N.C.G.S. § 20-138.1 (1993) (emphasis added). As is indicated by the plain language of the statute, N.C.G.S. § 20-138.1 proscribes the single offense of driving while impaired which may be proven in one of two ways. State v. Coker, 312 N.C. 432, 440, 323 S.E.2d 343, 349 (1984) ("We interpret N.C.G.S. 20-138.1 as creating one offense which may be proved by either or both theories detailed in N.C.G.S. 20-138.1(a)(1) & (2).") Even accepting defendant's argument as true, that some jurors may have found defendant was under the influence of an impairing substance and that some jurors may have found defendant's alcohol concentration was 0.08 or more at some relevant time after driving, the fact remains that jurors unanimously found defendant guilty of the single offense of impaired driving. Thus, as with the indecent liberties statute at issue in Hartness, we conclude that the disjunctive phrasing of the instruction was not a fatal ambiguity which resulted in a nonunanimous jury verdict. This assignment of error is overruled.
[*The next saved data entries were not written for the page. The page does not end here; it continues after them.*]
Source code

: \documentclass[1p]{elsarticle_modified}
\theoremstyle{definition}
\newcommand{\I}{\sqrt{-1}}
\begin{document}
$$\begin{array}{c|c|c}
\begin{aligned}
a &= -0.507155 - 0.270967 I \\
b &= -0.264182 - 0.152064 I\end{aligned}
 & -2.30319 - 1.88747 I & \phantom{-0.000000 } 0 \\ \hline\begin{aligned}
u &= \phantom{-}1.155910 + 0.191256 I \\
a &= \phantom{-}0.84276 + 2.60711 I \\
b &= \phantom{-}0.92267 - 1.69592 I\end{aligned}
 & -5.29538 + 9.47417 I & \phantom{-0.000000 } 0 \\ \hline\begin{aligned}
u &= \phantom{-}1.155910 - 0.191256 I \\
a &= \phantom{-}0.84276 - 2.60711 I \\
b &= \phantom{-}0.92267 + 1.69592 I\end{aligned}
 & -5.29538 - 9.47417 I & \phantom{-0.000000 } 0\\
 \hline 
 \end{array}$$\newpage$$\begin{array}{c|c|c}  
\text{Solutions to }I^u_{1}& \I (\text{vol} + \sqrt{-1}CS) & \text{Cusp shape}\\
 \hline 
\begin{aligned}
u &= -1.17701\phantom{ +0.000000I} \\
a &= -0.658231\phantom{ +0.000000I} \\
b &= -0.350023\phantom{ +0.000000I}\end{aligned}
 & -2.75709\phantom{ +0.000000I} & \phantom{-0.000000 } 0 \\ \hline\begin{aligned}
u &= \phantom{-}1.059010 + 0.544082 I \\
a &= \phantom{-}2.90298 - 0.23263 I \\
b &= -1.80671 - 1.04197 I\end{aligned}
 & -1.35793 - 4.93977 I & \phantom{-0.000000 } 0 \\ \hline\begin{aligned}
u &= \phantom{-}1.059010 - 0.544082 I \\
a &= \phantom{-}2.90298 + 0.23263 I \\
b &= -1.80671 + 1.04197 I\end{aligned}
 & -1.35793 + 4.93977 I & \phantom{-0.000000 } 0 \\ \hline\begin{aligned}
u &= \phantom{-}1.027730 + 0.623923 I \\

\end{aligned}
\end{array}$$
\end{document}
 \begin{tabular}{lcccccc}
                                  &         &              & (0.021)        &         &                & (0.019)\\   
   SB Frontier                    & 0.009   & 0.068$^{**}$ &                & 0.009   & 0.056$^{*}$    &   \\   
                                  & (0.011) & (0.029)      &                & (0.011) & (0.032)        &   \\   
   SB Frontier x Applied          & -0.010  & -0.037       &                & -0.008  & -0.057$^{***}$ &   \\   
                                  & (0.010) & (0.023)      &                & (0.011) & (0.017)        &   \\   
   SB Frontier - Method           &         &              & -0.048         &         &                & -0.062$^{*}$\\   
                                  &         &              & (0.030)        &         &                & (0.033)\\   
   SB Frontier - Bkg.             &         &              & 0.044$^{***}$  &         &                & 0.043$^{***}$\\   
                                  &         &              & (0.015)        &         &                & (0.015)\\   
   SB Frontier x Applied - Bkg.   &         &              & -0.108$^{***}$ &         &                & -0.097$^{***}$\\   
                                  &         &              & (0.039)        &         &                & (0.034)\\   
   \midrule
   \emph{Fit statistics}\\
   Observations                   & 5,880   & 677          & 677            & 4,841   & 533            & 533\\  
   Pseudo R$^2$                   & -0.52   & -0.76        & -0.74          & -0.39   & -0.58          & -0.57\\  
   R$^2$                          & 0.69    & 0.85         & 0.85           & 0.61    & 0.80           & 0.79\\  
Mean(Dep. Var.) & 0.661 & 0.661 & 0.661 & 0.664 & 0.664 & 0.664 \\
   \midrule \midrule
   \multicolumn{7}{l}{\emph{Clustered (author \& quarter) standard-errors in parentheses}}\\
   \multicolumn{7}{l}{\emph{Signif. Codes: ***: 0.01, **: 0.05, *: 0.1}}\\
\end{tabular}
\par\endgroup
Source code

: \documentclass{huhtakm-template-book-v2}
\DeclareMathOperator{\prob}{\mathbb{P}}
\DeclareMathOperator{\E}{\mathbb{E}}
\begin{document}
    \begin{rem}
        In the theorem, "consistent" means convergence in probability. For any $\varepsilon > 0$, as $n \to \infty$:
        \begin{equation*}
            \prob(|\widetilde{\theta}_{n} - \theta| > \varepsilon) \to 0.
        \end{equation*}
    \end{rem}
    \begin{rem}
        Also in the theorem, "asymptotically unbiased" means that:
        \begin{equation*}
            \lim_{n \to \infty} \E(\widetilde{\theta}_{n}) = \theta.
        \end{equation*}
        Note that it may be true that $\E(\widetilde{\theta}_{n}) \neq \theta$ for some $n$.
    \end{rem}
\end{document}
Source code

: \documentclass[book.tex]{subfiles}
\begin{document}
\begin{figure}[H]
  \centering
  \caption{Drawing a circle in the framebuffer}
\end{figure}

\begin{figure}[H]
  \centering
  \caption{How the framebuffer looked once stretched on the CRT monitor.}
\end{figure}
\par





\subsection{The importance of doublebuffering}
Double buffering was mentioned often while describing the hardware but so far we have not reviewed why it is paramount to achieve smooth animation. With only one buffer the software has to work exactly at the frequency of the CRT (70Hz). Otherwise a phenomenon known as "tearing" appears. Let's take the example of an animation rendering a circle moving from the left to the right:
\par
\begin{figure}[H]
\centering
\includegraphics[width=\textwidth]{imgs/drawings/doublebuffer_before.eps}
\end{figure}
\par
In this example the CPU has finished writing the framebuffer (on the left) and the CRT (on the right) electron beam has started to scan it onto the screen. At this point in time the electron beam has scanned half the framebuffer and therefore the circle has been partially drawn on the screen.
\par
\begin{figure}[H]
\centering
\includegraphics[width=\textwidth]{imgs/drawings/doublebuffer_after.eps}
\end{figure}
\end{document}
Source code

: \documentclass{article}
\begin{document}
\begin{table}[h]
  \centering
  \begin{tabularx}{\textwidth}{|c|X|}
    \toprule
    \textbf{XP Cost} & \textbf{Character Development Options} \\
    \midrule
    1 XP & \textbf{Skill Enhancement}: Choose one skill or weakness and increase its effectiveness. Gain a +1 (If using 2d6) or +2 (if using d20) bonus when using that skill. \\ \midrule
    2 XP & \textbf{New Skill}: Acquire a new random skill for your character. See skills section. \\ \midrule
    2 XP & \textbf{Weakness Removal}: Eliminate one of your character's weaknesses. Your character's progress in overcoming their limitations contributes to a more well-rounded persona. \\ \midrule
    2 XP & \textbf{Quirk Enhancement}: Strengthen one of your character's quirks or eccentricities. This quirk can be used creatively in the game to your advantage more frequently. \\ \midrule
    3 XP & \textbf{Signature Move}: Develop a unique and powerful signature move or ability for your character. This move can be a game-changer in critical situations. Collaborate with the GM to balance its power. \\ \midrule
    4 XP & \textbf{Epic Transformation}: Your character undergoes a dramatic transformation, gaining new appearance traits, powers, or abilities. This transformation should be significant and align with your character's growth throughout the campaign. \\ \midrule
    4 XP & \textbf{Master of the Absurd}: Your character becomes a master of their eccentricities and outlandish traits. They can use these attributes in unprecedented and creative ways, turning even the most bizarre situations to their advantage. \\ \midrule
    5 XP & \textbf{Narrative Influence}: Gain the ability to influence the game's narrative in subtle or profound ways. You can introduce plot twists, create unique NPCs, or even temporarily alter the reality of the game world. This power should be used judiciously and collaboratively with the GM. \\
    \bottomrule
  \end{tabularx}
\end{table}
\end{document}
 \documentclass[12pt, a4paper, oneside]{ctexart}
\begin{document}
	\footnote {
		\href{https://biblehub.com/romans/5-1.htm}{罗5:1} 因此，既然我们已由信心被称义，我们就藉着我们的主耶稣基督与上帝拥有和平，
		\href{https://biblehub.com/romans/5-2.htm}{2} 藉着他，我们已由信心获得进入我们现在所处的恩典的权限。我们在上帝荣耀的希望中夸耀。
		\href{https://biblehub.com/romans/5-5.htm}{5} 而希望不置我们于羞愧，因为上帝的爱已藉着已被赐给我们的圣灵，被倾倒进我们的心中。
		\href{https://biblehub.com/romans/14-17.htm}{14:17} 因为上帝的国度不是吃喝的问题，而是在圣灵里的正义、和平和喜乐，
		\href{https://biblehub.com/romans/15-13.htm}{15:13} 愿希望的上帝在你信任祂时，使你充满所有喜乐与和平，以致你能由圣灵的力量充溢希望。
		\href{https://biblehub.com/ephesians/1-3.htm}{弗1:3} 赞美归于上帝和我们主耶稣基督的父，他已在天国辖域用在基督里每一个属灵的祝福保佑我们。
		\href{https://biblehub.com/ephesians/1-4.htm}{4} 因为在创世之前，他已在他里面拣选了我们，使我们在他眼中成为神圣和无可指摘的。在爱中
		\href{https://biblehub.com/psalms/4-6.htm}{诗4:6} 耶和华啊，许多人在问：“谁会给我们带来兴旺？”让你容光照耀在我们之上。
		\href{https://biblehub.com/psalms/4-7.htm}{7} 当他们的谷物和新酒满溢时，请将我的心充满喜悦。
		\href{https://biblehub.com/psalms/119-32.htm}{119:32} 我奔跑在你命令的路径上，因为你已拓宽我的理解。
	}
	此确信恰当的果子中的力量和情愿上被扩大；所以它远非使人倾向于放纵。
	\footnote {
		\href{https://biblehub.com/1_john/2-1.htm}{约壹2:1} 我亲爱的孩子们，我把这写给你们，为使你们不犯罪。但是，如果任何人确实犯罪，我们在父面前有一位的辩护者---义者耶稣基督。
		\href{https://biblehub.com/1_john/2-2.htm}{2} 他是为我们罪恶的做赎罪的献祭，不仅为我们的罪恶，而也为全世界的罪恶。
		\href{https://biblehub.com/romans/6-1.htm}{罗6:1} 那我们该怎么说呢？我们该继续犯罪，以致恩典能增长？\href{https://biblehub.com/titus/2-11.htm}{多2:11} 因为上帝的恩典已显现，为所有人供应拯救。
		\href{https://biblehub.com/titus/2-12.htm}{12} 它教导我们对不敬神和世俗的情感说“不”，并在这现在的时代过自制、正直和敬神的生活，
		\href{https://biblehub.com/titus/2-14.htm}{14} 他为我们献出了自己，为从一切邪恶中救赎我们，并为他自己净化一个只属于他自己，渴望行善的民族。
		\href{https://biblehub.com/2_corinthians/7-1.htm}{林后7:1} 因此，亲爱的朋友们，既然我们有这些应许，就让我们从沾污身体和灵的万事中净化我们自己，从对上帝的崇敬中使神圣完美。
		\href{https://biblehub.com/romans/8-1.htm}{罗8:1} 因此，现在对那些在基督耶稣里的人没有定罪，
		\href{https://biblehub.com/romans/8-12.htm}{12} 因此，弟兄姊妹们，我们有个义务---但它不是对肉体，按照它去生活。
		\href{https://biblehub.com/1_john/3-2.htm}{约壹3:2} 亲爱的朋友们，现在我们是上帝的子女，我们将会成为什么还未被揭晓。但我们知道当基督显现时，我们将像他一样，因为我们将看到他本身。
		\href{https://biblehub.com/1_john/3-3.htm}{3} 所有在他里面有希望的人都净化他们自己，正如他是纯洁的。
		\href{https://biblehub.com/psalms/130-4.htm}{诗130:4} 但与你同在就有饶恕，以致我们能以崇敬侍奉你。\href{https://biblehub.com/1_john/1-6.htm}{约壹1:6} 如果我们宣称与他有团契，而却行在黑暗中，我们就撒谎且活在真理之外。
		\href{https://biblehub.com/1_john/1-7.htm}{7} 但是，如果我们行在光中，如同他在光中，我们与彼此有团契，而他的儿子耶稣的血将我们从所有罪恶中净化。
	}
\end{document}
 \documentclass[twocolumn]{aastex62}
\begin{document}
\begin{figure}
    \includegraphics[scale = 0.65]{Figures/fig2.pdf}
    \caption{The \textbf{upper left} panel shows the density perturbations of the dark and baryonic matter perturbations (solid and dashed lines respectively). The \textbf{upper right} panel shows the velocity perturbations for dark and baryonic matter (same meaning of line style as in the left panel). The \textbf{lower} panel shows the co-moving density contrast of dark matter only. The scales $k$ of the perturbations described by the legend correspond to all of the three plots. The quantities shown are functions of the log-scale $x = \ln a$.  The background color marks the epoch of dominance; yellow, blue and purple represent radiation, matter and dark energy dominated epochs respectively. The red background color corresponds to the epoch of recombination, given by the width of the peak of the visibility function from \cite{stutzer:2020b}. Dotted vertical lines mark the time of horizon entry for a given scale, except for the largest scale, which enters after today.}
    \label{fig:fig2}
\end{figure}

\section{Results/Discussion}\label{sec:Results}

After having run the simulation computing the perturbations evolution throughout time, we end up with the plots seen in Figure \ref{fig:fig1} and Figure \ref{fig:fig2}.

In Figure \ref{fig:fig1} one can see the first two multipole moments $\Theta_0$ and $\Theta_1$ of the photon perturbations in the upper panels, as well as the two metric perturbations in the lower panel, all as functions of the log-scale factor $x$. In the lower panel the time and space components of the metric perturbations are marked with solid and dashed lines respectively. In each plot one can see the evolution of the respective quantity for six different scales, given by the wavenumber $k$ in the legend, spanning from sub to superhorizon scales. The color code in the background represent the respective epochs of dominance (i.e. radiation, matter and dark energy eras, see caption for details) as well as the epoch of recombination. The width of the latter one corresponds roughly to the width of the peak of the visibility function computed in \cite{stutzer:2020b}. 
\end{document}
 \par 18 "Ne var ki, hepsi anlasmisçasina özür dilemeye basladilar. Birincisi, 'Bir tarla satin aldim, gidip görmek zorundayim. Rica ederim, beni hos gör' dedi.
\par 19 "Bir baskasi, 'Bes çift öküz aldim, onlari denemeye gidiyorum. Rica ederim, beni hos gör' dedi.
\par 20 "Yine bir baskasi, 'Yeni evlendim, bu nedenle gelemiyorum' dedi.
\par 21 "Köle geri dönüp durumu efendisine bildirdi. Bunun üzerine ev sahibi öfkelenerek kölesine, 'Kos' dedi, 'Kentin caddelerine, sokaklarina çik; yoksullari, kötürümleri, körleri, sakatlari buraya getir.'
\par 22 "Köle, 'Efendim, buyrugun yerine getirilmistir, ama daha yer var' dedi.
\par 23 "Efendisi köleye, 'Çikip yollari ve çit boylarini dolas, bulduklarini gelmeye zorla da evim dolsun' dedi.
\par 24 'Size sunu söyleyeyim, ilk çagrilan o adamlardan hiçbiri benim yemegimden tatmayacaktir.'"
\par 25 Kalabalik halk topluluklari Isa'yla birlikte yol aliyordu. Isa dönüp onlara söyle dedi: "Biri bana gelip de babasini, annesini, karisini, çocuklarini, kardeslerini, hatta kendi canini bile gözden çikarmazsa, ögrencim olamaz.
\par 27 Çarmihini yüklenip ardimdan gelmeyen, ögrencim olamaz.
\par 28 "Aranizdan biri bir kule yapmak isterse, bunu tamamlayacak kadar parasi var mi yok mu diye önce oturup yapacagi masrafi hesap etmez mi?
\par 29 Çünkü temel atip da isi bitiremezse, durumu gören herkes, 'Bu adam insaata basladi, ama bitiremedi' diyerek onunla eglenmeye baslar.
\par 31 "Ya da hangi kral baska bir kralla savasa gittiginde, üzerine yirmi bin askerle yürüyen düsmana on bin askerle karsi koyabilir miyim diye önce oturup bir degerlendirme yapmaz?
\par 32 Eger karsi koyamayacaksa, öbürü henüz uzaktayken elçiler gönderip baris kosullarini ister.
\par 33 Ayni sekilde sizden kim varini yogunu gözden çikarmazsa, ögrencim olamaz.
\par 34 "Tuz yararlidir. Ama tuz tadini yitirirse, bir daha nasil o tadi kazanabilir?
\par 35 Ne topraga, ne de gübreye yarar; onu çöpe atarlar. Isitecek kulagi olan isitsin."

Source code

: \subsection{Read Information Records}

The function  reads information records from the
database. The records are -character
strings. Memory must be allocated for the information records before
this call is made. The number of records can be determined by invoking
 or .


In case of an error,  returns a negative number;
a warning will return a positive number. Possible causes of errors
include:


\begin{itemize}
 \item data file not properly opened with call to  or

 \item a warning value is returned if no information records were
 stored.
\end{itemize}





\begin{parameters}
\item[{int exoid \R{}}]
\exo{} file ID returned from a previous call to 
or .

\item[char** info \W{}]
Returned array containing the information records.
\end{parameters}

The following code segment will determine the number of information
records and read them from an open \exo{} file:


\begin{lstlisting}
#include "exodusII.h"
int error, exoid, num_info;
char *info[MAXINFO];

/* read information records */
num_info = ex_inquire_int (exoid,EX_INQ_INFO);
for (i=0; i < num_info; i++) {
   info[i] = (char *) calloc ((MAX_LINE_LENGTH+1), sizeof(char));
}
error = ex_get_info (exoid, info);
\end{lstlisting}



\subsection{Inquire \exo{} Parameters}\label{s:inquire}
For the foregoing reasons, we conclude the defendant received a fair trial, free from prejudicial error.
NO ERROR.
Justice Webb Dissenting.
I Dissent from the majority because I believe that when the defendant was tried for driving while impaired after his license had been revoked for having a blood alcohol content of .08 percent, he was twice put in jeopardy for the same offense.
As I read the cases cited by the majority, if a person has been punished for an offense in one proceeding, the Fourteenth Amendment to the Constitution of the United States prohibits his punishment again for the same offense in another proceeding. The majority says the rule does not apply in this case because the ten-day suspension of the driver's license was a remedial and not a punitive action. The majority says the revocation was for the public safety rather than for punishment.
I disagree with the majority. The loss of a driver's license for ten days is a harsh penalty. I believe the impact on public safety from the revocation of a license for ten days is slight. If the person whose license is revoked is a danger on the highways, a ten day revocation will have little effect on such a danger. He or she will be on the highways again after ten days. If a person whose license is revoked is not dangerous, the only effect of revocation is punishment.
I believe the revocation of the defendant's driver's license for ten days was punitive, and the defendant may not be punished a second time for the action that caused him to lose his driver's license.